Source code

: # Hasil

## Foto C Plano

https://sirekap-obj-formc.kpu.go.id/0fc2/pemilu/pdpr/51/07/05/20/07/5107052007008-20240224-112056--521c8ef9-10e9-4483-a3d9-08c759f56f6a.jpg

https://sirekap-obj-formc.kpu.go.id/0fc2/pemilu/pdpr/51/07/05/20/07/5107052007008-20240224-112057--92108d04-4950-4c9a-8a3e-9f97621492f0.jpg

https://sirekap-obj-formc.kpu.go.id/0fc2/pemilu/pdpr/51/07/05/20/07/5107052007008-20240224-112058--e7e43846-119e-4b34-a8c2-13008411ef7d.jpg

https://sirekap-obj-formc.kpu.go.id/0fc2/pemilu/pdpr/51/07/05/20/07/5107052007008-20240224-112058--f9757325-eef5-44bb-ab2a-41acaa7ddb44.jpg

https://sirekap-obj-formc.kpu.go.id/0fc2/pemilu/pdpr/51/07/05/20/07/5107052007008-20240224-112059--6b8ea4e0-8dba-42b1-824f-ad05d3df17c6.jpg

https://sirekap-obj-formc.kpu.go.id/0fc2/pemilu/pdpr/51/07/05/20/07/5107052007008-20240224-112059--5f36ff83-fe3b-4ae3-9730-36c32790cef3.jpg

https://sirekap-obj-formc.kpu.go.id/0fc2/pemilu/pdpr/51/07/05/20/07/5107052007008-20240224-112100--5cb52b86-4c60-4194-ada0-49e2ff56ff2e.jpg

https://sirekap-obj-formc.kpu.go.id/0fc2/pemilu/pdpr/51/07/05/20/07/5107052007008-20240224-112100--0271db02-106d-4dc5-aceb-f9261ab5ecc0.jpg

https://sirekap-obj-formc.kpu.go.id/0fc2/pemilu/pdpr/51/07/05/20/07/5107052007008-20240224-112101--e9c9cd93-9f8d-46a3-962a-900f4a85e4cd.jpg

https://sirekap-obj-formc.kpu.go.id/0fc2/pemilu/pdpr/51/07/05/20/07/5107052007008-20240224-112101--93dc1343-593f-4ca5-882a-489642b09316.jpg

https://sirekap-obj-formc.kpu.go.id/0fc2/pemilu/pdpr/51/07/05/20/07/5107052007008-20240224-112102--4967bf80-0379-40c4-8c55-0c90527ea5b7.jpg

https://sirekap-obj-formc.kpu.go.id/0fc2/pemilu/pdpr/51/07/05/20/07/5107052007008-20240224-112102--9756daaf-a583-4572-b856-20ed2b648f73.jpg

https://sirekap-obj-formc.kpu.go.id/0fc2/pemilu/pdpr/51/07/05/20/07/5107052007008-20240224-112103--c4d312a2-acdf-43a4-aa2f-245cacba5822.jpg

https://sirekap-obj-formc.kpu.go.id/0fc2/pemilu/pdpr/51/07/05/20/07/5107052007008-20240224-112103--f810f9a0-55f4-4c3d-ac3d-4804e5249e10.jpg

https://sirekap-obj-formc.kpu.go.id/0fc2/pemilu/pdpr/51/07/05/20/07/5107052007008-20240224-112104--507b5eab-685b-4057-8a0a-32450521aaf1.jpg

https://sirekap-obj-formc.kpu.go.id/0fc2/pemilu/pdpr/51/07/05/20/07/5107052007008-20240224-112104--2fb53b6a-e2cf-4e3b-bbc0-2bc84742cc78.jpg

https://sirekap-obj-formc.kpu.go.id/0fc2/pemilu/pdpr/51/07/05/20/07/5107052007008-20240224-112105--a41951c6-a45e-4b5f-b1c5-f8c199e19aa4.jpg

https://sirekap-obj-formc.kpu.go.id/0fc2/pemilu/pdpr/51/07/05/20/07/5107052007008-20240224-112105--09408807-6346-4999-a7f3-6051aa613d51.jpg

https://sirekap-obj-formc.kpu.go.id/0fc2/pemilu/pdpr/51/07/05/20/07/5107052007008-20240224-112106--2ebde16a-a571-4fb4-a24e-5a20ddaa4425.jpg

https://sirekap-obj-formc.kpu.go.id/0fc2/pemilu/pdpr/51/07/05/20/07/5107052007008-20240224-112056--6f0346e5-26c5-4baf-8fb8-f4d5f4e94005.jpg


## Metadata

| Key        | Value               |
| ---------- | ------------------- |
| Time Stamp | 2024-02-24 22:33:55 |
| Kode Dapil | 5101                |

---

- **EXERCISE DIRECTIONS**
Reproduce the data exactly. All of it is needed.

- **RESPONSE BELOW**
Source code

: # Hasil

## Foto C Plano

https://sirekap-obj-formc.kpu.go.id/0fc2/pemilu/pdpr/51/07/05/20/07/5107052007008-20240224-112056--521c8ef9-10e9-4483-a3d9-08c759f56f6a.jpg

https://sirekap-obj-formc.kpu.go.id/0fc2/pemilu/pdpr/51/07/05/20/07/5107052007008-20240224-112057--92108d04-4950-4c9a-8a3e-9f97621492f0.jpg

https://sirekap-obj-formc.kpu.go.id/0fc2/pemilu/pdpr/51/07/05/20/07/5107052007008-20240224-112058--e7e43846-119e-4b34-a8c2-13008411ef7d.jpg

https://sirekap-obj-formc.kpu.go.id/0fc2/pemilu/pdpr/51/07/05/20/07/5107052007008-20240224-112058--f9757325-eef5-44bb-ab2a-41acaa7ddb44.jpg

https://sirekap-obj-formc.kpu.go.id/0fc2/pemilu/pdpr/51/07/05/20/07/5107052007008-20240224-112059--6b8ea4e0-8dba-42b1-824f-ad05d3df17c6.jpg

https://sirekap-obj-formc.kpu.go.id/0fc2/pemilu/pdpr/51/07/05/20/07/5107052007008-20240224-112059--5f36ff83-fe3b-4ae3-9730-36c32790cef3.jpg

https://sirekap-obj-formc.kpu.go.id/0fc2/pemilu/pdpr/51/07/05/20/07/5107052007008-20240224-112100--5cb52b86-4c60-4194-ada0-49e2ff56ff2e.jpg

https://sirekap-obj-formc.kpu.go.id/0fc2/pemilu/pdpr/51/07/05/20/07/5107052007008-20240224-112100--0271db02-106d-4dc5-aceb-f9261ab5ecc0.jpg

https://sirekap-obj-formc.kpu.go.id/0fc2/pemilu/pdpr/51/07/05/20/07/5107052007008-20240224-112101--e9c9cd93-9f8d-46a3-962a-900f4a85e4cd.jpg

https://sirekap-obj-formc.kpu.go.id/0fc2/pemilu/pdpr/51/07/05/20/07/5107052007008-20240224-112101--93dc1343-593f-4ca5-882a-489642b09316.jpg

https://sirekap-obj-formc.kpu.go.id/0fc2/pemilu/pdpr/51/07/05/20/07/5107052007008-20240224-112102--4967bf80-0379-40c4-8c55-0c90527ea5b7.jpg

https://sirekap-obj-formc.kpu.go.id/0fc2/pemilu/pdpr/51/07/05/20/07/5107052007008-20240224-112102--9756daaf-a583-4572-b856-20ed2b648f73.jpg

https://sirekap-obj-formc.kpu.go.id/0fc2/pemilu/pdpr/51/07/05/20/07/5107052007008-20240224-112103--c4d312a2-acdf-43a4-aa2f-245cacba5822.jpg

https://sirekap-obj-formc.kpu.go.id/0fc2/pemilu/pdpr/51/07/05/20/07/5107052007008-20240224-112103--f810f9a0-55f4-4c3d-ac3d-4804e5249e10.jpg

https://sirekap-obj-formc.kpu.go.id/0fc2/pemilu/pdpr/51/07/05/20/07/5107052007008-20240224-112104--507b5eab-685b-4057-8a0a-32450521aaf1.jpg

https://sirekap-obj-formc.kpu.go.id/0fc2/pemilu/pdpr/51/07/05/20/07/5107052007008-20240224-112104--2fb53b6a-e2cf-4e3b-bbc0-2bc84742cc78.jpg

https://sirekap-obj-formc.kpu.go.id/0fc2/pemilu/pdpr/51/07/05/20/07/5107052007008-20240224-112105--a41951c6-a45e-4b5f-b1c5-f8c199e19aa4.jpg

https://sirekap-obj-formc.kpu.go.id/0fc2/pemilu/pdpr/51/07/05/20/07/5107052007008-20240224-112105--09408807-6346-4999-a7f3-6051aa613d51.jpg

https://sirekap-obj-formc.kpu.go.id/0fc2/pemilu/pdpr/51/07/05/20/07/5107052007008-20240224-112106--2ebde16a-a571-4fb4-a24e-5a20ddaa4425.jpg

https://sirekap-obj-formc.kpu.go.id/0fc2/pemilu/pdpr/51/07/05/20/07/5107052007008-20240224-112056--6f0346e5-26c5-4baf-8fb8-f4d5f4e94005.jpg


## Metadata

| Key        | Value               |
| ---------- | ------------------- |
| Time Stamp | 2024-02-24 22:33:55 |
| Kode Dapil | 5101                |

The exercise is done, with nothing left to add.